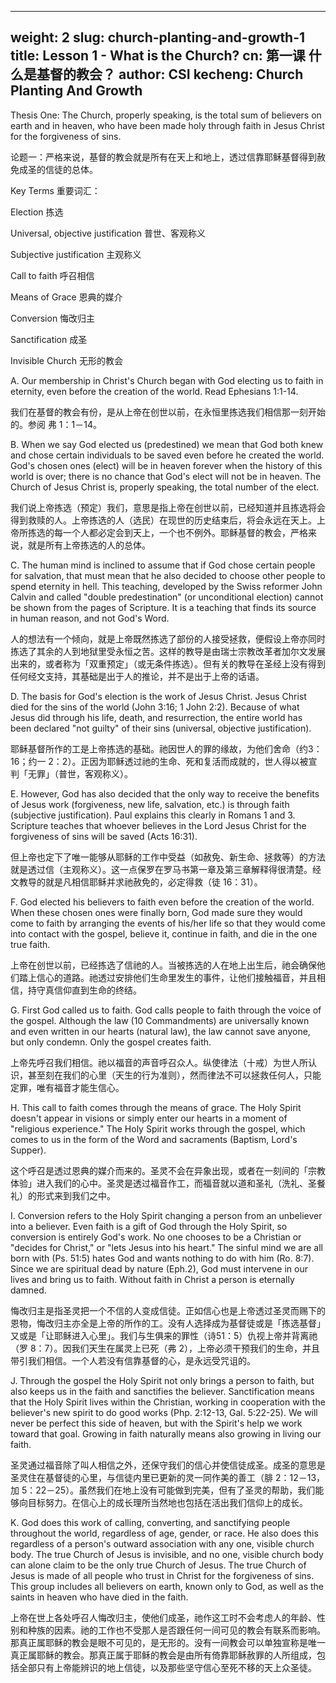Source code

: 

---
weight: 2
slug: church-planting-and-growth-1
title:  Lesson 1 - What is the Church?
cn: 第一课 什么是基督的教会？
author: CSI
kecheng: Church Planting And Growth
---


Thesis One: The Church, properly speaking, is the total sum of believers on earth and in heaven, who have been made holy through faith in Jesus Christ for the forgiveness of sins.

论题一：严格来说，基督的教会就是所有在天上和地上，透过信靠耶稣基督得到赦免成圣的信徒的总体。

Key Terms 重要词汇：

Election 拣选

Universal, objective justification 普世、客观称义

Subjective justification 主观称义

Call to faith 呼召相信

Means of Grace 恩典的媒介

Conversion 悔改归主

Sanctification 成圣

Invisible Church 无形的教会

A. Our membership in Christ's Church began with God electing us to faith in eternity, even before the creation of the world. Read Ephesians 1:1-14.

我们在基督的教会有份，是从上帝在创世以前，在永恒里拣选我们相信那一刻开始的。参阅 弗 1：1－14。

B. When we say God elected us (predestined) we mean that God both knew and chose certain individuals to be saved even before he created the world. God's chosen ones (elect) will be in heaven forever when the history of this world is over; there is no chance that God's elect will not be in heaven. The Church of Jesus Christ is, properly speaking, the total number of the elect.

我们说上帝拣选（预定）我们，意思是指上帝在创世以前，已经知道并且拣选将会得到救赎的人。上帝拣选的人（选民）在现世的历史结束后，将会永远在天上。上帝所拣选的每一个人都必定会到天上，一个也不例外。耶稣基督的教会，严格来说，就是所有上帝拣选的人的总体。

C. The human mind is inclined to assume that if God chose certain people for salvation, that must mean that he also decided to choose other people to spend eternity in hell. This teaching, developed by the Swiss reformer John Calvin and called "double predestination" (or unconditional election) cannot be shown from the pages of Scripture. It is a teaching that finds its source in human reason, and not God's Word.

人的想法有一个倾向，就是上帝既然拣选了部份的人接受拯救，便假设上帝亦同时拣选了其余的人到地狱里受永恒之苦。这样的教导是由瑞士宗教改革者加尔文发展出来的，或者称为「双重预定」（或无条件拣选）。但有关的教导在圣经上没有得到任何经文支持，其基础是出于人的推论，并不是出于上帝的话语。

D. The basis for God's election is the work of Jesus Christ. Jesus Christ died for the sins of the world (John 3:16; 1 John 2:2). Because of what Jesus did through his life, death, and resurrection, the entire world has been declared "not guilty" of their sins (universal, objective justification).

耶稣基督所作的工是上帝拣选的基础。祂因世人的罪的缘故，为他们舍命（约3：16；约一 2：2）。正因为耶稣透过祂的生命、死和复活而成就的，世人得以被宣判「无罪」（普世，客观称义）。

E. However, God has also decided that the only way to receive the benefits of Jesus work (forgiveness, new life, salvation, etc.) is through faith (subjective justification). Paul explains this clearly in Romans 1 and 3. Scripture teaches that whoever believes in the Lord Jesus Christ for the forgiveness of sins will be saved (Acts 16:31).

但上帝也定下了唯一能够从耶稣的工作中受益（如赦免、新生命、拯救等）的方法就是透过信（主观称义）。这一点保罗在罗马书第一章及第三章解释得很清楚。经文教导的就是凡相信耶稣并求祂赦免的，必定得救（徒 16：31）。

F. God elected his believers to faith even before the creation of the world. When these chosen ones were finally born, God made sure they would come to faith by arranging the events of his/her life so that they would come into contact with the gospel, believe it, continue in faith, and die in the one true faith.

上帝在创世以前，已经拣选了信祂的人。当被拣选的人在地上出生后，祂会确保他们踏上信心的道路。祂透过安排他们生命里发生的事件，让他们接触福音，并且相信，持守真信仰直到生命的终结。

G. First God called us to faith. God calls people to faith through the voice of the gospel. Although the law (10 Commandments) are universally known and even written in our hearts (natural law), the law cannot save anyone, but only condemn. Only the gospel creates faith.

上帝先呼召我们相信。祂以福音的声音呼召众人。纵使律法（十戒）为世人所认识，甚至刻在我们的心里（天生的行为准则），然而律法不可以拯救任何人，只能定罪，唯有福音才能生信心。

H. This call to faith comes through the means of grace. The Holy Spirit doesn't appear in visions or simply enter our hearts in a moment of "religious experience." The Holy Spirit works through the gospel, which comes to us in the form of the Word and sacraments (Baptism, Lord's Supper).

这个呼召是透过恩典的媒介而来的。圣灵不会在异象出现，或者在一刻间的「宗教体验」进入我们的心中。圣灵是透过福音作工，而福音就以道和圣礼（洗礼、圣餐礼）的形式来到我们之中。

I. Conversion refers to the Holy Spirit changing a person from an unbeliever into a believer. Even faith is a gift of God through the Holy Spirit, so conversion is entirely God's work. No one chooses to be a Christian or "decides for Christ," or "lets Jesus into his heart." The sinful mind we are all born with (Ps. 51:5) hates God and wants nothing to do with him (Ro. 8:7). Since we are spiritual dead by nature (Eph.2), God must intervene in our lives and bring us to faith. Without faith in Christ a person is eternally damned.

悔改归主是指圣灵把一个不信的人变成信徒。正如信心也是上帝透过圣灵而赐下的恩物，悔改归主亦全是上帝的所作的工。没有人选择成为基督徒或是「拣选基督」又或是「让耶稣进入心里」。我们与生俱来的罪性（诗51：5）仇视上帝并背离祂（罗 8：7）。因我们天生在属灵上已死（弗 2），上帝必须干预我们的生命，并且带引我们相信。一个人若没有信靠基督的心，是永远受咒诅的。

J. Through the gospel the Holy Spirit not only brings a person to faith, but also keeps us in the faith and sanctifies the believer. Sanctification means that the Holy Spirit lives within the Christian, working in cooperation with the believer's new spirit to do good works (Php. 2:12-13, Gal. 5:22-25). We will never be perfect this side of heaven, but with the Spirit's help we work toward that goal. Growing in faith naturally means also growing in living our faith.

圣灵通过福音除了叫人相信之外，还保守我们的信心并使信徒成圣。成圣的意思是圣灵住在基督徒的心里，与信徒内里已更新的灵一同作美的善工（腓 2：12－13，加 5：22－25）。虽然我们在地上没有可能做到完美，但有了圣灵的帮助，我们能够向目标努力。在信心上的成长理所当然地也包括在活出我们信仰上的成长。

K. God does this work of calling, converting, and sanctifying people throughout the world, regardless of age, gender, or race. He also does this regardless of a person's outward association with any one, visible church body. The true Church of Jesus is invisible, and no one, visible church body can alone claim to be the only true Church of Jesus. The true Church of Jesus is made of all people who trust in Christ for the forgiveness of sins. This group includes all believers on earth, known only to God, as well as the saints in heaven who have died in the faith.

上帝在世上各处呼召人悔改归主，使他们成圣，祂作这工时不会考虑人的年龄、性别和种族的因素。祂的工作也不受那人是否跟任何一间可见的教会有联系而影响。那真正属耶稣的教会是眼不可见的，是无形的。没有一间教会可以单独宣称是唯一真正属耶稣的教会。那真正属于耶稣的教会是由所有倚靠耶稣赦罪的人所组成，包括全部只有上帝能辨识的地上信徒，以及那些坚守信心至死不移的天上众圣徒。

────────────────────────────────────────

▶ [Exercise] Look through the data above for the string "speaking" and copy every line where it appears.

▶ [Solution to this exercise]
Thesis One: The Church, properly speaking, is the total sum of believers on earth and in heaven, who have been made holy through faith in Jesus Christ for the forgiveness of sins.
B. When we say God elected us (predestined) we mean that God both knew and chose certain individuals to be saved even before he created the world. God's chosen ones (elect) will be in heaven forever when the history of this world is over; there is no chance that God's elect will not be in heaven. The Church of Jesus Christ is, properly speaking, the total number of the elect.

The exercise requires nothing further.